ABOUT THIS TASK = Using the data below, copy every line that contains the word "Consider".

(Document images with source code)
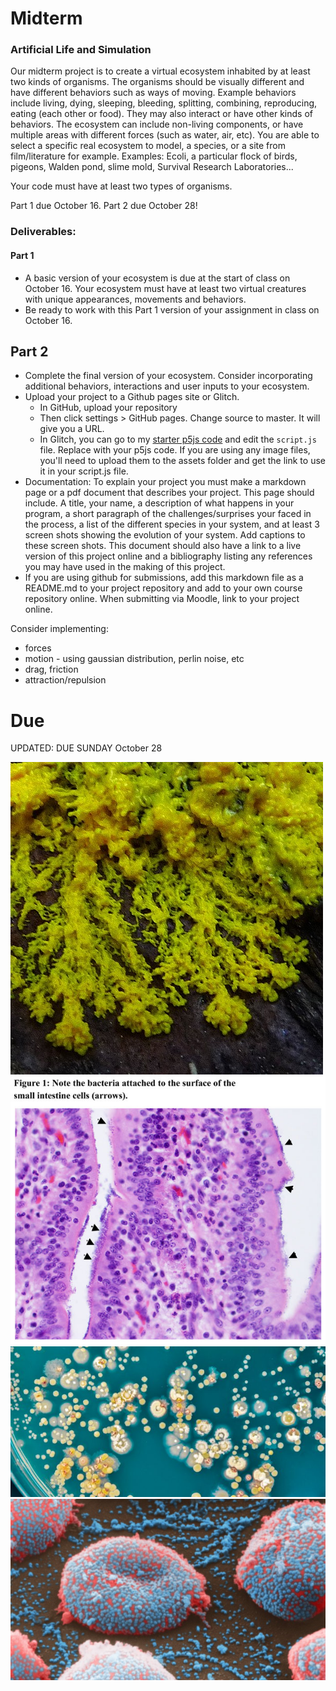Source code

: # Midterm

### Artificial Life and Simulation
Our midterm project is to create a virtual ecosystem inhabited by at least two kinds of organisms. The organisms should be visually different and have different behaviors such as ways of moving. Example behaviors include living, dying, sleeping, bleeding, splitting, combining, reproducing, eating (each other or food). They may also interact or have other kinds of behaviors. The ecosystem can include non-living components, or have multiple areas with different forces (such as water, air, etc). You are able to select a specific real ecosystem to model, a species, or a site from film/literature for example. Examples: Ecoli, a particular flock of birds, pigeons, Walden pond, slime mold, Survival Research Laboratories...

Your code must have at least two types of organisms.

Part 1 due October 16. Part 2 due October 28!

### Deliverables:

#### Part 1

* A basic version of your ecosystem is due at the start of class on October 16. Your ecosystem must have at least two virtual creatures with unique appearances, movements and behaviors.
* Be ready to work with this Part 1 version of your assignment in class on October 16.

## Part 2

* Complete the final version of your ecosystem. Consider incorporating additional behaviors, interactions and user inputs to your ecosystem.
* Upload your project to a Github pages site or Glitch.
	* In GitHub, upload your repository
	* Then click settings > GitHub pages. Change source to master. It will give you a URL.
	* In Glitch, you can go to my [starter p5js code](https://glitch.com/edit/#!/remix/basic-p5js-project) and edit the ```script.js``` file. Replace with your p5js code. If you are using any image files, you'll need to upload them to the assets folder and get the link to use it in your script.js file.
* Documentation: To explain your project you must make a markdown page or a pdf document that describes your project. This page should include. A title, your name, a description of what happens in your program, a short paragraph of the challenges/surprises your faced in the process, a list of the different species in your system, and at least 3 screen shots showing the evolution of your system. Add captions to these screen shots. This document should also have a link to a live version of this project online and a bibliography listing any references you may have used in the making of this project.
* If you are using github for submissions, add this markdown file as a README.md to your project repository and add to your own course repository online. When submitting via Moodle, link to your project online.

Consider implementing:
* forces
* motion - using gaussian distribution, perlin noise, etc
* drag, friction
* attraction/repulsion

# Due
UPDATED: DUE SUNDAY October 28

![slime mold](assets/slime_mold.jpg)
![ecoli1](assets/ecoli.jpg)
![ecoli2](assets/ecoli2.jpg)
![flu](assets/flu.jpg)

EXERCISE RESPONSE =
* Complete the final version of your ecosystem. Consider incorporating additional behaviors, interactions and user inputs to your ecosystem.
Consider implementing:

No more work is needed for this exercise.